What is expected: Exact reproduction of the following data is required.

Information given:
* * *
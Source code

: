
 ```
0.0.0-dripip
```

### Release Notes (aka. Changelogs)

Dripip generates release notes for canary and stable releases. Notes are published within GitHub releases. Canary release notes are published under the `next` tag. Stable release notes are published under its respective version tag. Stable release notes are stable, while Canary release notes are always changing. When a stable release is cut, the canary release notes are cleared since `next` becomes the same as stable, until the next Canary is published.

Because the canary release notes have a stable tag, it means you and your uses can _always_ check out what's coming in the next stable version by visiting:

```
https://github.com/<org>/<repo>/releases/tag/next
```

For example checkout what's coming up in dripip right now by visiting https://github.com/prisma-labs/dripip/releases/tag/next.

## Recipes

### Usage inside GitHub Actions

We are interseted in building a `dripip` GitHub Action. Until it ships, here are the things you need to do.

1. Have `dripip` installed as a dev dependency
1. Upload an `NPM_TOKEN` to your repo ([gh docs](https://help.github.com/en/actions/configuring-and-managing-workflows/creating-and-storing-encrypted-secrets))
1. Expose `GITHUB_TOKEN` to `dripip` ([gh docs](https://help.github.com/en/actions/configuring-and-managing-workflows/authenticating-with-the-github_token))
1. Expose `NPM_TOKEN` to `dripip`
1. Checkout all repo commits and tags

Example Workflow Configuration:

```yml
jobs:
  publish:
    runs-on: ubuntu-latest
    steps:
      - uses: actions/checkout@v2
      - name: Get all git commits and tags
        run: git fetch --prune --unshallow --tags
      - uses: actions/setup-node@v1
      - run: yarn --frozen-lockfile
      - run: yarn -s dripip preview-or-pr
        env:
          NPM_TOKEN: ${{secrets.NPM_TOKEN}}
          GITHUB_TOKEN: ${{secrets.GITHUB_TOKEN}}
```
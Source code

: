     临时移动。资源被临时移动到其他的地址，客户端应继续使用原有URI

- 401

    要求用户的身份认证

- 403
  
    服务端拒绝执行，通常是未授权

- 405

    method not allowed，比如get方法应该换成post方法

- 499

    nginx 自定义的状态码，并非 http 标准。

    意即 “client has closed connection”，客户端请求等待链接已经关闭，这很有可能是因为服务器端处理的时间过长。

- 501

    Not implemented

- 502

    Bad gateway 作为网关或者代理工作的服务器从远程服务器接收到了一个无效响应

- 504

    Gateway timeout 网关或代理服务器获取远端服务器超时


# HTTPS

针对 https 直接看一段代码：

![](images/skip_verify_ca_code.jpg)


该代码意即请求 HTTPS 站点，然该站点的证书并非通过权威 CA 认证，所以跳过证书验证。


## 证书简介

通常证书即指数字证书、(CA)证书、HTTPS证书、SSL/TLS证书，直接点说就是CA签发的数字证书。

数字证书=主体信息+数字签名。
* * *
Output of the task:
Source code

:
 ```
0.0.0-dripip
```

### Release Notes (aka. Changelogs)

Dripip generates release notes for canary and stable releases. Notes are published within GitHub releases. Canary release notes are published under the `next` tag. Stable release notes are published under its respective version tag. Stable release notes are stable, while Canary release notes are always changing. When a stable release is cut, the canary release notes are cleared since `next` becomes the same as stable, until the next Canary is published.

Because the canary release notes have a stable tag, it means you and your uses can _always_ check out what's coming in the next stable version by visiting:

```
https://github.com/<org>/<repo>/releases/tag/next
```

For example checkout what's coming up in dripip right now by visiting https://github.com/prisma-labs/dripip/releases/tag/next.

## Recipes

### Usage inside GitHub Actions

We are interseted in building a `dripip` GitHub Action. Until it ships, here are the things you need to do.

1. Have `dripip` installed as a dev dependency
1. Upload an `NPM_TOKEN` to your repo ([gh docs](https://help.github.com/en/actions/configuring-and-managing-workflows/creating-and-storing-encrypted-secrets))
1. Expose `GITHUB_TOKEN` to `dripip` ([gh docs](https://help.github.com/en/actions/configuring-and-managing-workflows/authenticating-with-the-github_token))
1. Expose `NPM_TOKEN` to `dripip`
1. Checkout all repo commits and tags

Example Workflow Configuration:

```yml
jobs:
  publish:
    runs-on: ubuntu-latest
    steps:
      - uses: actions/checkout@v2
      - name: Get all git commits and tags
        run: git fetch --prune --unshallow --tags
      - uses: actions/setup-node@v1
      - run: yarn --frozen-lockfile
      - run: yarn -s dripip preview-or-pr
        env:
          NPM_TOKEN: ${{secrets.NPM_TOKEN}}
          GITHUB_TOKEN: ${{secrets.GITHUB_TOKEN}}
```
Source code

:     临时移动。资源被临时移动到其他的地址，客户端应继续使用原有URI

- 401

    要求用户的身份认证

- 403
  
    服务端拒绝执行，通常是未授权

- 405

    method not allowed，比如get方法应该换成post方法

- 499

    nginx 自定义的状态码，并非 http 标准。

    意即 “client has closed connection”，客户端请求等待链接已经关闭，这很有可能是因为服务器端处理的时间过长。

- 501

    Not implemented

- 502

    Bad gateway 作为网关或者代理工作的服务器从远程服务器接收到了一个无效响应

- 504

    Gateway timeout 网关或代理服务器获取远端服务器超时


# HTTPS

针对 https 直接看一段代码：

![](images/skip_verify_ca_code.jpg)


该代码意即请求 HTTPS 站点，然该站点的证书并非通过权威 CA 认证，所以跳过证书验证。


## 证书简介

通常证书即指数字证书、(CA)证书、HTTPS证书、SSL/TLS证书，直接点说就是CA签发的数字证书。

数字证书=主体信息+数字签名。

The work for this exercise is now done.